A primeira audiência do caso de Tainara Souza Santos, de 31 anos, morta após ser atropelada e arrastada por mais de 1 km na Marginal Tietê, na zona Norte da capital paulista, ocorre na tarde desta segunda-feira (25), às 13h, no Fórum Criminal da Barra Funda.
Conforme informado pelo TJSP (Tribunal de Justiça de São Paulo), o processo tramita sob segredo de justiça. Por conta disso, somente as partes envolvidas, advogados constituídos e testemunhas arroladas nos autos poderão acompanhar o julgamento.
A audiência desta manhã deve ouvir 13 testemunhas, além do réu, que irá passar por interrogatório. Nessa etapa do processo, são colhidos os depoimentos e, posteriormente, o juiz decidirá se o réu será ou não submetido a julgamento pelo júri popular.
O Tribunal do Júri ocorre com base no art. 2 da Lei 167/1938, que determina que o Conselho de Sentença seja composto por sete jurados sorteados entre 21 alistados, que decidirão se o réu é culpado ou inocente das acusações. Segundo a legislação, os jurados devem ser escolhidos entre os cidadãos, e o serviço de júri é obrigatório aos maiores de 25 anos até 60 anos de idade.
Desdobramentos do Caso Tainara
A morte de Tainara Souza Santos ocorreu na noite do dia 24 de dezembro de 2025, na véspera de Natal, após a vítima não ter resistido às sequelas causadas pelo atropelamento. Ela passou por cinco cirurgias, precisou ser entubada e teve as duas pernas abaixo da linha do joelho amputadas.
Douglas Alves da Silva, de 26 anos, apontado como autor do crime, está preso desde o dia 30 de novembro e se encontra no Centro de Detenção Provisória II de Guarulhos (SP). A ação dele é considerada extremamente grave, gerando indignação na sociedade.
Vídeo: homem atropela e arrasta mulher pela Marginal Tietê (SP)
De acordo com a SSP-SP (Secretaria de Segurança Pública do Estado de São Paulo), Douglas teve a intenção de atropelar e matar a vítima. Imagens das câmeras de segurança do dia dos fatos mostram que o motorista não só atropela, mas passa por cima da mulher com o carro e a arrasta pela rua.
Contexto e Pressão Popular
O caso de Tainara gerou grande repercussão nas redes sociais e na mídia, levando a população a se mobilizar em busca de justiça. O clamor popular por uma punição rigorosa reflete a indignação diante de situações de violência e impunidade.
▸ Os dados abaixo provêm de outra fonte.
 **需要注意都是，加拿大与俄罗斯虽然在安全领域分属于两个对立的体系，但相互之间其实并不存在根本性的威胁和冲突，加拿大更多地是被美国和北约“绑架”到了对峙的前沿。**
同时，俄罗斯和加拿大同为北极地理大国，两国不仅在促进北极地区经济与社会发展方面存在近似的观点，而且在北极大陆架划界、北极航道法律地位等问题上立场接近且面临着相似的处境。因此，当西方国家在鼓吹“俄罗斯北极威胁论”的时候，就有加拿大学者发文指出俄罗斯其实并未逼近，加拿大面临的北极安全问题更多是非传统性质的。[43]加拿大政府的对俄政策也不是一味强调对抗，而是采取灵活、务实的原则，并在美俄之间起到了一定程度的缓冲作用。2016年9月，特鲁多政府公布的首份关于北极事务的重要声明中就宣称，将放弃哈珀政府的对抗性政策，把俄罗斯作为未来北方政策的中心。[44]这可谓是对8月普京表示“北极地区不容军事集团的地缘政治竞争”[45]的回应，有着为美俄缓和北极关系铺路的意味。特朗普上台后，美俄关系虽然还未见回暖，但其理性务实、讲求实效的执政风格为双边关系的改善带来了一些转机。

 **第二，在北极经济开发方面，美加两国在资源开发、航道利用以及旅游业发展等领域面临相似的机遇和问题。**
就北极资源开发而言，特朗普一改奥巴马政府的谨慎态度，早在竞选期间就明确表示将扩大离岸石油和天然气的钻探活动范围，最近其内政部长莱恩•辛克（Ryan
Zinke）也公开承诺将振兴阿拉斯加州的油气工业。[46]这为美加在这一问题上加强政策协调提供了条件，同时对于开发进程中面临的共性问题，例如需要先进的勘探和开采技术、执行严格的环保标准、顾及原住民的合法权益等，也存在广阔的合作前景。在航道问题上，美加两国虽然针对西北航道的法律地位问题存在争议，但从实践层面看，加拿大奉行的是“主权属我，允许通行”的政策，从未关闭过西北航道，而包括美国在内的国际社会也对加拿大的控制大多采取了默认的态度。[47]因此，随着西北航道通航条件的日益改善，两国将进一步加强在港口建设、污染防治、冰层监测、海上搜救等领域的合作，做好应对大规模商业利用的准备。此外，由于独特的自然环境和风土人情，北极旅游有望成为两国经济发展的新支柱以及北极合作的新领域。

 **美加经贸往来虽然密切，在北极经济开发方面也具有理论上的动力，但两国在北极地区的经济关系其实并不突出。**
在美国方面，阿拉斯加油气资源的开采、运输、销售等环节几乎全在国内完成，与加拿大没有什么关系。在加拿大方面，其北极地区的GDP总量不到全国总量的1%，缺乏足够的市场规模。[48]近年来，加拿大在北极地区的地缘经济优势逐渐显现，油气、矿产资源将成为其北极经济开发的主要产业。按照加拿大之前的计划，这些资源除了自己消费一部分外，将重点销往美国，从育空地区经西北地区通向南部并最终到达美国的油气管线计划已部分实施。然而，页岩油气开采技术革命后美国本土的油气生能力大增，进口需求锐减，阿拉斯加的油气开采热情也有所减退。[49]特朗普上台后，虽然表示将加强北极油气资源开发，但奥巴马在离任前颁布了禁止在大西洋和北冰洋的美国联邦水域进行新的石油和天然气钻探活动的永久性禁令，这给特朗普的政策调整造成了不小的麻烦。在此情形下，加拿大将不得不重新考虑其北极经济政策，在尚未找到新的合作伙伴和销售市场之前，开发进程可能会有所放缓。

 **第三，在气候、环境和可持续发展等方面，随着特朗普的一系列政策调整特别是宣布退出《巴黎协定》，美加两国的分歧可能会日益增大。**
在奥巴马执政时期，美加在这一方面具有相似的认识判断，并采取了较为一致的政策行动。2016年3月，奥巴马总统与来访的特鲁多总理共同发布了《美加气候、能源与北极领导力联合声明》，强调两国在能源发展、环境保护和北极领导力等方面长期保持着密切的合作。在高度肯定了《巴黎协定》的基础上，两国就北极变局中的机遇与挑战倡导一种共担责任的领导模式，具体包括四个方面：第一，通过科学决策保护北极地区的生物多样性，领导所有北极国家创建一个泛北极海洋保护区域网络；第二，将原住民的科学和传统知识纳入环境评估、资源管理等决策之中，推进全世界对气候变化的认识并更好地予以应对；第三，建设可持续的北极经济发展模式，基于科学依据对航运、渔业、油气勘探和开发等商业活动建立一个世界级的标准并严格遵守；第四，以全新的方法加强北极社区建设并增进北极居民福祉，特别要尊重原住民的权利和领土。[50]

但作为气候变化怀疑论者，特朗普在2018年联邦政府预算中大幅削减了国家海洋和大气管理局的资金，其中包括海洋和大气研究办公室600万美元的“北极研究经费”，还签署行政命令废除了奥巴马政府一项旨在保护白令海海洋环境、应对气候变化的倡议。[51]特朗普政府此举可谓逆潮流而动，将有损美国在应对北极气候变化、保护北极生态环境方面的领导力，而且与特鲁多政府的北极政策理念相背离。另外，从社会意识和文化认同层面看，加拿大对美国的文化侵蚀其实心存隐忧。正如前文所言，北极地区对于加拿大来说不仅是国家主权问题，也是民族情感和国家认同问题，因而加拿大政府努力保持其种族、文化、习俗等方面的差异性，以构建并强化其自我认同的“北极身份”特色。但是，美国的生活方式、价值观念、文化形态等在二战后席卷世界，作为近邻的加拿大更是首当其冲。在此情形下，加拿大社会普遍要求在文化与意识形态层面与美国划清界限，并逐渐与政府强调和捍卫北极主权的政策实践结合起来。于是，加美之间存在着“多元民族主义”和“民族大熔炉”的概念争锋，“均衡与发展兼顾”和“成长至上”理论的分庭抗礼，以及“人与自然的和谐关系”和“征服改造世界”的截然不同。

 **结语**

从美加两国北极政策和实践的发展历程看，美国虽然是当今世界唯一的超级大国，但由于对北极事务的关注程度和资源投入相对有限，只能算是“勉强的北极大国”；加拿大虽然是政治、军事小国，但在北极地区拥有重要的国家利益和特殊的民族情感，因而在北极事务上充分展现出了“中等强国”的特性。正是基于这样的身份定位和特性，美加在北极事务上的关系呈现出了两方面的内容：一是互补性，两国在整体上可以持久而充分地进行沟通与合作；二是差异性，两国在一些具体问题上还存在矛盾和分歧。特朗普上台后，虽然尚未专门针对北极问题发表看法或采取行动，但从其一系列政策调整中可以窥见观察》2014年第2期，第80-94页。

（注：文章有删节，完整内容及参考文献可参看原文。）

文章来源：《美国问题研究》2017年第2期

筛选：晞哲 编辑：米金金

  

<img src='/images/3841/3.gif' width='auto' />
Muitas pessoas têm se manifestado nas redes sociais, utilizando as hashtags em memória de Tainara e reivindicando atenção para a segurança das mulheres nas ruas.
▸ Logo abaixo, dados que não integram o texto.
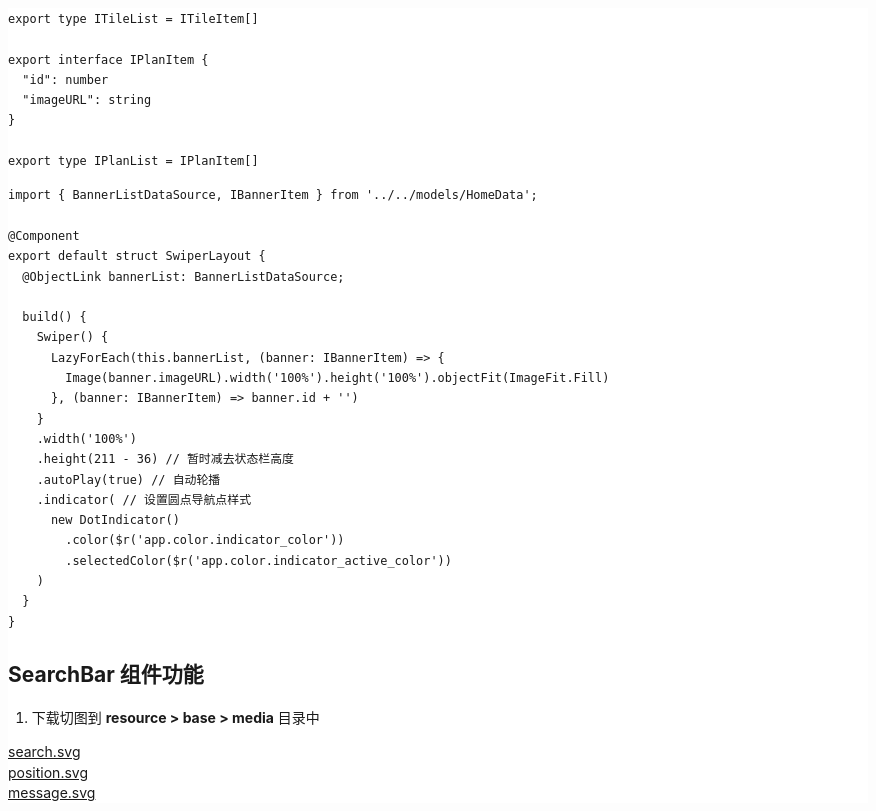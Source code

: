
 ```arkts
export type ITileList = ITileItem[]

export interface IPlanItem {
  "id": number
  "imageURL": string
}

export type IPlanList = IPlanItem[]
```
```arkts
import { BannerListDataSource, IBannerItem } from '../../models/HomeData';

@Component
export default struct SwiperLayout {
  @ObjectLink bannerList: BannerListDataSource;

  build() {
    Swiper() {
      LazyForEach(this.bannerList, (banner: IBannerItem) => {
        Image(banner.imageURL).width('100%').height('100%').objectFit(ImageFit.Fill)
      }, (banner: IBannerItem) => banner.id + '')
    }
    .width('100%')
    .height(211 - 36) // 暂时减去状态栏高度
    .autoPlay(true) // 自动轮播
    .indicator( // 设置圆点导航点样式
      new DotIndicator()
        .color($r('app.color.indicator_color'))
        .selectedColor($r('app.color.indicator_active_color'))
    )
  }
}
```
<a name="WcQKQ"></a>
## SearchBar 组件功能

1. 下载切图到 **resource > base > media** 目录中

[search.svg](https://www.yuque.com/attachments/yuque/0/2024/svg/45022700/1723512740817-e8a88fca-0fe6-42bc-a942-07a83719f6c6.svg?_lake_card=%7B%22src%22%3A%22https%3A%2F%2Fwww.yuque.com%2Fattachments%2Fyuque%2F0%2F2024%2Fsvg%2F45022700%2F1723512740817-e8a88fca-0fe6-42bc-a942-07a83719f6c6.svg%22%2C%22name%22%3A%22search.svg%22%2C%22size%22%3A988%2C%22ext%22%3A%22svg%22%2C%22source%22%3A%22%22%2C%22status%22%3A%22done%22%2C%22download%22%3Atrue%2C%22taskId%22%3A%22ud59f9d43-105f-4fc9-93ad-8cf1b2c260c%22%2C%22taskType%22%3A%22transfer%22%2C%22type%22%3A%22image%2Fsvg%20xml%22%2C%22mode%22%3A%22title%22%2C%22id%22%3A%22u1a36f7ec%22%2C%22card%22%3A%22file%22%7D)<br />[position.svg](https://www.yuque.com/attachments/yuque/0/2024/svg/45022700/1723512741048-ced336a4-f3ea-47d6-bc48-39e2fbcac7d8.svg?_lake_card=%7B%22src%22%3A%22https%3A%2F%2Fwww.yuque.com%2Fattachments%2Fyuque%2F0%2F2024%2Fsvg%2F45022700%2F1723512741048-ced336a4-f3ea-47d6-bc48-39e2fbcac7d8.svg%22%2C%22name%22%3A%22position.svg%22%2C%22size%22%3A1312%2C%22ext%22%3A%22svg%22%2C%22source%22%3A%22%22%2C%22status%22%3A%22done%22%2C%22download%22%3Atrue%2C%22taskId%22%3A%22u08a4fee2-1d84-4599-9d8b-fc575f59575%22%2C%22taskType%22%3A%22transfer%22%2C%22type%22%3A%22image%2Fsvg%20xml%22%2C%22mode%22%3A%22title%22%2C%22id%22%3A%22ud7d25337%22%2C%22card%22%3A%22file%22%7D)<br />[message.svg](https://www.yuque.com/attachments/yuque/0/2024/svg/45022700/1723512741165-8e50acb7-8ca2-4926-9ef9-a705b10494d5.svg?_lake_card=%7B%22src%22%3A%22https%3A%2F%2Fwww.yuque.com%2Fattachments%2Fyuque%2F0%2F2024%2Fsvg%2F45022700%2F1723512741165-8e50acb7-8ca2-4926-9ef9-a705b10494d5.svg%22%2C%22name%22%3A%22message.svg%22%2C%22size%22%3A1035%2C%22ext%22%3A%22svg%22%2C%22source%22%3A%22%22%2C%22status%22%3A%22done%22%2C%22download%22%3Atrue%2C%22taskId%22%3A%22u761106af-5fd6-45b1-85f0-6d317f04c19%22%2C%22taskType%22%3A%22transfer%22%2C%22type%22%3A%22image%2Fsvg%20xml%22%2C%22mode%22%3A%22title%22%2C%22id%22%3A%22wEB8p%22%2C%22card%22%3A%22file%22%7D)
Além da audiência programada, diversos movimentos sociais e ativistas têm chamado a atenção para a necessidade de um debate mais amplo sobre a violência urbana, a proteção das mulheres e a importância de uma resposta rápida e eficaz do sistema judiciário. Essa mobilização tem se mostrado essencial para garantir que casos como o de Tainara não sejam esquecidos e que as vozes das vítimas sejam cada vez mais ouvidas.
Consequências e Reflexões
As consequências deste incidente vão além do impacto no trânsito, envolvendo questões sociais, emocionais e jurídicas. A perda de Tainara traz à tona a necessidade de revisar políticas de segurança pública e atenção às vítimas de crimes violentos.
Discussões sobre como tratar esses casos no sistema judiciário, assim como a importância da formação de jurados mais conscientes sobre questões de gênero, são fundamentais. É essencial que a sociedade e as autoridades reflitam sobre como prevenir casos semelhantes e como oferecer suporte às vítimas e suas famílias.
O caso de Tainara não deve ser apenas mais um número nas estatísticas de violência. É um chamado à ação e à consciência coletiva sobre a gravidade da violência nas ruas e a necessidade de mudanças efetivas em todos os níveis.